Limits of Multilayer Diffusion Network Inference in Social Media Research

TL;DR

This work examines the limits of inferring a multilayer diffusion network from social-media cascades by systematically varying network structure and diffusion settings in synthetic data. It presents a two-phase inference framework that combines a single-layer aggregation step with a multilayer phase, under a continuous-time diffusion model with exponential transmission times and likelihood-based optimization. Key findings show that inference accuracy strongly depends on network density and cascade size distribution, with high accuracy on dense networks and markedly reduced performance when many cascades reach only a small audience; filtering out small cascades can substantially improve multilayer-layer assignments. The study provides practical guidance for applicability evaluation, demonstrates superior open-source implementation over baselines, and highlights directions for extending models and improving scalability for real-data use.

Abstract

Information on social media spreads through an underlying diffusion network that connects people of common interests and opinions.
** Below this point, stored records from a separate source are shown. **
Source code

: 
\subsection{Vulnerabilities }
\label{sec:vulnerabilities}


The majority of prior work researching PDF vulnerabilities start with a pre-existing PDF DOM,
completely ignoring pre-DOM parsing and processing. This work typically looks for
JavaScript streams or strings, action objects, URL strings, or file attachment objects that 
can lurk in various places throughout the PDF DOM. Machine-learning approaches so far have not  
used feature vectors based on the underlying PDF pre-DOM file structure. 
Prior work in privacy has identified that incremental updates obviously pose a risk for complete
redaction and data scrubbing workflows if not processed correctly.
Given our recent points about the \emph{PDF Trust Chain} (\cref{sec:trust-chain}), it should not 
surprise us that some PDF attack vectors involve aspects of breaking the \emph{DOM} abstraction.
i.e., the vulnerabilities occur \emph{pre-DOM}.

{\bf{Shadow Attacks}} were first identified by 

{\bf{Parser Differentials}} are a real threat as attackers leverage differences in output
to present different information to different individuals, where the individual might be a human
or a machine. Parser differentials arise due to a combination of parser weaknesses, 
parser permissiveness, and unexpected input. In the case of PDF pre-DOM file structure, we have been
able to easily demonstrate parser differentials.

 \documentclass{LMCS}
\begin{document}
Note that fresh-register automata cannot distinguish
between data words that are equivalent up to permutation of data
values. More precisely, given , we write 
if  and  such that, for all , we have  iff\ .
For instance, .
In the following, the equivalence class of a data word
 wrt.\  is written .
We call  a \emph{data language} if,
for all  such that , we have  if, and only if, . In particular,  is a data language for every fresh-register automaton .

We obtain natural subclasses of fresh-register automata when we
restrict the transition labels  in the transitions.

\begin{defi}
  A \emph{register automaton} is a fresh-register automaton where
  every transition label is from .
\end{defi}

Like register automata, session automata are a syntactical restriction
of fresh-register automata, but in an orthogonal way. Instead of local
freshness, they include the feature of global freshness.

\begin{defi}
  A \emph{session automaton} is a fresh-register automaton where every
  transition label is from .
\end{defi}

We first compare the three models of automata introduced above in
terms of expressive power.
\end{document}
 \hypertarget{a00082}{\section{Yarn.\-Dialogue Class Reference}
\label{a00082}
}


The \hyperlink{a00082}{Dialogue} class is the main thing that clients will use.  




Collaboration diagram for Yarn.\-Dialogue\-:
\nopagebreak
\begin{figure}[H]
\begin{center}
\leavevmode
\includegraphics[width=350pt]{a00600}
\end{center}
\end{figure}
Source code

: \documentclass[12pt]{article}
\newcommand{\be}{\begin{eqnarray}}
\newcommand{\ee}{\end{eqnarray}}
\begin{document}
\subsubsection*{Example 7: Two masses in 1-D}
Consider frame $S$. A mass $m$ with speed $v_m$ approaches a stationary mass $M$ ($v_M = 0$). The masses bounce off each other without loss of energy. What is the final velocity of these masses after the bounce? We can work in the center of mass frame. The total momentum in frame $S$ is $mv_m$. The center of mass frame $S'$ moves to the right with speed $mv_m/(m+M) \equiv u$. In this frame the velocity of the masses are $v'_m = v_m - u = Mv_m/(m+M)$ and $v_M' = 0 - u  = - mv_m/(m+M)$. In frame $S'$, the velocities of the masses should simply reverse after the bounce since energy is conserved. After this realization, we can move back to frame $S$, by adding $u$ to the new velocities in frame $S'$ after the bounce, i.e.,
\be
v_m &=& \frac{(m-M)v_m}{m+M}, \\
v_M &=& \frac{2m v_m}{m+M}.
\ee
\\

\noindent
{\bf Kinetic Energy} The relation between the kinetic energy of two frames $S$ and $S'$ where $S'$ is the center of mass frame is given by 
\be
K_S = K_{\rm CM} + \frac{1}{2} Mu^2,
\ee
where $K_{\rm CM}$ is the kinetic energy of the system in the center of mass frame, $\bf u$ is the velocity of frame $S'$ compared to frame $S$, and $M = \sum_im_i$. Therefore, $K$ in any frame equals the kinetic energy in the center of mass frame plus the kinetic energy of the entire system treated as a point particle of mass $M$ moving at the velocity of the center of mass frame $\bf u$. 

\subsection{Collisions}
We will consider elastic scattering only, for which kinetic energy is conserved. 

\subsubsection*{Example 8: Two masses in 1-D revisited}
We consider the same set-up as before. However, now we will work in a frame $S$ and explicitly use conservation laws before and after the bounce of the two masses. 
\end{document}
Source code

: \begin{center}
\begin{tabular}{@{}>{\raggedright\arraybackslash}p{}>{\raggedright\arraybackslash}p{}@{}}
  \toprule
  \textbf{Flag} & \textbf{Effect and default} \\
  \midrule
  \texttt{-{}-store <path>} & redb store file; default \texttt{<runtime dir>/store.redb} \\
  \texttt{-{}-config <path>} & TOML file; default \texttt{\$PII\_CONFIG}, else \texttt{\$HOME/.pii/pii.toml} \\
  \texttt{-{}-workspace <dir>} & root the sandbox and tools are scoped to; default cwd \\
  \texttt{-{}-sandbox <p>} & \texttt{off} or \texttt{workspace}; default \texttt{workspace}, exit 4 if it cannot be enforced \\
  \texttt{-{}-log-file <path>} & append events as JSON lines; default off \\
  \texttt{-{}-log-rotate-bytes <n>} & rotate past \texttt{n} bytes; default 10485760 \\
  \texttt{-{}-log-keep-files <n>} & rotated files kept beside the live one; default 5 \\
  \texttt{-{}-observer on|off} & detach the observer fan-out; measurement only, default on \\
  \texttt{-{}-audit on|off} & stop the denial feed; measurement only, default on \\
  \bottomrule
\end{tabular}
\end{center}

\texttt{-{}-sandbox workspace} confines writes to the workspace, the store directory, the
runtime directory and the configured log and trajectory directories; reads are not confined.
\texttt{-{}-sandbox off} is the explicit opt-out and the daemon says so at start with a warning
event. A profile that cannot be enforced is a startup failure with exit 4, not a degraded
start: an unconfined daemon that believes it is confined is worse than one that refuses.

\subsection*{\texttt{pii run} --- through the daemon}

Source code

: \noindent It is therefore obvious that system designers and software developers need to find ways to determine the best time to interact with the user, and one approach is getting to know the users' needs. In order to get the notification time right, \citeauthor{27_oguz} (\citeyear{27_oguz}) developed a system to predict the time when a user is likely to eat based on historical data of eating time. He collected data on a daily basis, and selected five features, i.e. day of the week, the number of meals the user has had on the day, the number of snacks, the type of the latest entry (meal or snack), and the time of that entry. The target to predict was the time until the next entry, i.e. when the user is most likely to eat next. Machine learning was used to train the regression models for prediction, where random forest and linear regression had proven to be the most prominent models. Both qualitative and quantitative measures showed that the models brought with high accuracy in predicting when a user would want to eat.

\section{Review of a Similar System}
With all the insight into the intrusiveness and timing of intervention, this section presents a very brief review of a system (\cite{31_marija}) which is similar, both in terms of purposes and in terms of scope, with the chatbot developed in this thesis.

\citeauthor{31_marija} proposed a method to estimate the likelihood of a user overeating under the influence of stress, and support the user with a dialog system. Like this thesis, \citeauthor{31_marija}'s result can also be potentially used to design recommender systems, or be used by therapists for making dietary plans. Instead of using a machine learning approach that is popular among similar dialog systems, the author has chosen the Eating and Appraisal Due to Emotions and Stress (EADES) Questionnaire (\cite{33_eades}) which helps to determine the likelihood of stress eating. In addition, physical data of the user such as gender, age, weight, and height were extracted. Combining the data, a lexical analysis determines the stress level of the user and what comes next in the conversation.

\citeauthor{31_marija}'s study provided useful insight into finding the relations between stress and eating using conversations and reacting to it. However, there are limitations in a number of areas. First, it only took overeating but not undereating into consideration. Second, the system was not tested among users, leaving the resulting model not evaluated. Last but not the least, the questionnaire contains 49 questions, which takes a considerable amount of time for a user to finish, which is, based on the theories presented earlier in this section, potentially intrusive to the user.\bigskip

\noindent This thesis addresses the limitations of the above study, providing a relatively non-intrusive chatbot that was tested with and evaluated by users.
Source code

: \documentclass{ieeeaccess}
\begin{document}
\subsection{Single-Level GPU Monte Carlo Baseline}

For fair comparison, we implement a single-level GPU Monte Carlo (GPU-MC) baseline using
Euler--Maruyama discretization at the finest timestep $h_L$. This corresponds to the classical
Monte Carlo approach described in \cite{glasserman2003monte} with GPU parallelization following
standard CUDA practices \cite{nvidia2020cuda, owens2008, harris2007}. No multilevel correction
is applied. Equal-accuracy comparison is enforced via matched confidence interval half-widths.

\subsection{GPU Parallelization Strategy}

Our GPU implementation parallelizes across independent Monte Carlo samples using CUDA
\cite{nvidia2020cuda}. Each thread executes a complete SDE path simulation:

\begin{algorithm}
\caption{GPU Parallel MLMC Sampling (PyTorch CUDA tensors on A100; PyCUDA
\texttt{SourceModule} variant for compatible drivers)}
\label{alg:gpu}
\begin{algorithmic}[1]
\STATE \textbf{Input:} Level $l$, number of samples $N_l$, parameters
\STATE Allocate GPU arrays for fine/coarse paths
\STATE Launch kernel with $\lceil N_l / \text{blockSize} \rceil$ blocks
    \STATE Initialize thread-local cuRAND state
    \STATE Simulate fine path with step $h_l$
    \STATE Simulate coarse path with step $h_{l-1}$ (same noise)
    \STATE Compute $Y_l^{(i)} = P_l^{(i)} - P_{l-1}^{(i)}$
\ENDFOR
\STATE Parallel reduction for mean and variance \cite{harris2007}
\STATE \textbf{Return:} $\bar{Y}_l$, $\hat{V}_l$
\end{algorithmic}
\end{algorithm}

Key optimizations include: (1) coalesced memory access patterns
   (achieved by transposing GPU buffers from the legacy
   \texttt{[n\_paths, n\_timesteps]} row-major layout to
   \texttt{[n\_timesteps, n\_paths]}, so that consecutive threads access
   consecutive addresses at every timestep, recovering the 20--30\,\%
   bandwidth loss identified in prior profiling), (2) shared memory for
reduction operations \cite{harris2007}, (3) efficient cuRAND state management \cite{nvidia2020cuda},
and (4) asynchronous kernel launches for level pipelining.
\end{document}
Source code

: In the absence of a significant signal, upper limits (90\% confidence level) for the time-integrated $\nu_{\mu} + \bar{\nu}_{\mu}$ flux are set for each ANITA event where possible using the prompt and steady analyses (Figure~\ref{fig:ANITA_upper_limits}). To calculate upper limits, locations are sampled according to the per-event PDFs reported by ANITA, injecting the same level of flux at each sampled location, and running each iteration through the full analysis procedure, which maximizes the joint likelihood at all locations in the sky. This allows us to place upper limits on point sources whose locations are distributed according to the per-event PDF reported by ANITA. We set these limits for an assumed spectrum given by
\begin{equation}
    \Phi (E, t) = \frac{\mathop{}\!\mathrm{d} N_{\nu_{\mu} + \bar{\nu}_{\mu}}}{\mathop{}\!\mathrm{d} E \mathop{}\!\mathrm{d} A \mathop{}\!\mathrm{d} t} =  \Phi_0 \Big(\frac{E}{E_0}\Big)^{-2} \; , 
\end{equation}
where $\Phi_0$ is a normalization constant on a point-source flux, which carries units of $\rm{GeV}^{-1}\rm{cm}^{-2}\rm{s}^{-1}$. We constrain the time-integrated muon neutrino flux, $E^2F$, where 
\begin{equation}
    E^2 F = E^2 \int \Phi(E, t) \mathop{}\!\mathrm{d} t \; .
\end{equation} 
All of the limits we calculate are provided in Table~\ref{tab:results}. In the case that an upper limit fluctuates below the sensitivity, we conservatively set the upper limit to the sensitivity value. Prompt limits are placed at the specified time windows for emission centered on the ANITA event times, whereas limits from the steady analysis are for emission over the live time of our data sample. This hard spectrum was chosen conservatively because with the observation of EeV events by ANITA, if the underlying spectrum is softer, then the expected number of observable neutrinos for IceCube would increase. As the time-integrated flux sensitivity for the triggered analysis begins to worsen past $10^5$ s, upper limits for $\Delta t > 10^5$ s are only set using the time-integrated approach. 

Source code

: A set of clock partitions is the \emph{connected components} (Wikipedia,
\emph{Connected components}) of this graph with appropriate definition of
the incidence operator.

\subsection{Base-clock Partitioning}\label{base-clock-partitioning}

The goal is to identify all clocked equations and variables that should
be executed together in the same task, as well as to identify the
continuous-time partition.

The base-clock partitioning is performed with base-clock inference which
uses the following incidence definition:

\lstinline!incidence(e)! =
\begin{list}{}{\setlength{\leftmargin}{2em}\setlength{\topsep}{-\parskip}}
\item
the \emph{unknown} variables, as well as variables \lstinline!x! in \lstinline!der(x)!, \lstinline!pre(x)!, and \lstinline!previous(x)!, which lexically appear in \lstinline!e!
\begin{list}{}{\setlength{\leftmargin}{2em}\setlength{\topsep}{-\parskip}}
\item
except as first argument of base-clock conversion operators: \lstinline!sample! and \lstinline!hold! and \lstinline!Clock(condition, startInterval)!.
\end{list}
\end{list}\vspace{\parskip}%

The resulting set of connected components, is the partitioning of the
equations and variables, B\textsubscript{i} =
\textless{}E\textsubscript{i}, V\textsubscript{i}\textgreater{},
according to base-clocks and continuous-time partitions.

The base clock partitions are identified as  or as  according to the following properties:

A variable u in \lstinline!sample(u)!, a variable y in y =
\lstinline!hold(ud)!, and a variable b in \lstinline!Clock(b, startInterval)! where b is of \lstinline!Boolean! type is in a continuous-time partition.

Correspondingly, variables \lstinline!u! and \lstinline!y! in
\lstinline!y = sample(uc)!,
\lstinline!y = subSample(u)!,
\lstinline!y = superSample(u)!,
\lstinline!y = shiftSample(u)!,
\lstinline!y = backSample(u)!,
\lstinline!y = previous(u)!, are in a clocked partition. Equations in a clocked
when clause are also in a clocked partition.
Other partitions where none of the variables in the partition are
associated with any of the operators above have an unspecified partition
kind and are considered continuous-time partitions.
This diffusion network often comprises multiple layers, each capturing the spreading dynamics of a certain type of information characterized by, for example, topic, language, or attitude. Researchers have previously proposed methods to infer these underlying multilayer diffusion networks from observed spreading patterns, but little is known about how well these methods perform across the range of realistic spreading data. In this paper, we conduct an extensive series of synthetic data experiments to systematically analyze the performance of the multilayer diffusion network inference framework, under varied network structure (e.g. density, number of layers) and information diffusion settings (e.g. cascade size, layer mixing) that are designed to mimic real-world spreading on social media. Our results show extreme performance variation of the inference framework: notably, it achieves much higher accuracy when inferring a denser diffusion network, while it fails to decompose the diffusion network correctly when most cascades in the data reach a limited audience. In demonstrating the conditions under which the inference accuracy is extremely low, our paper highlights the need to carefully evaluate the applicability of the inference before running it on real data. Practically, our results serve as a reference for this evaluation, and our publicly available implementation, which outperforms previous implementations in accuracy, supports further testing under personalized settings.

Paper Structure

This paper contains 27 sections, 15 equations, 4 figures, 1 table.

Figures (4)

  • Figure 1: Cascade size distributions of the two real-world datasets in log-log scale. Plot a) corresponds to the ClimateSkepticCascades dataset, and plot b) corresponds to the PoliSciCascades dataset.
  • Figure 2: Cascade size distributions of synthetic cascades generated under different $\gamma$ settings.
  • Figure 3: Inference accuracy of MultiC compared with MixCascades, MMRate, and FASTEN, on synthetic data generated respectively under the setting of (a) MultiC, $K=2$, (b) MultiC, $K=3$, (c) MultiC, $K=4$, (d) FASTEN, random, (e) FASTEN, hierarchical, and (f) FASTEN, core-periphery.
  • Figure 4: Experimental results of inference accuracy varied with respectively (a) cascade size distribution, (b) cascade filtering, (c) network density, (d) network size, (e) number of layers, (f) layer overlap, and (g) level of mixed spreading.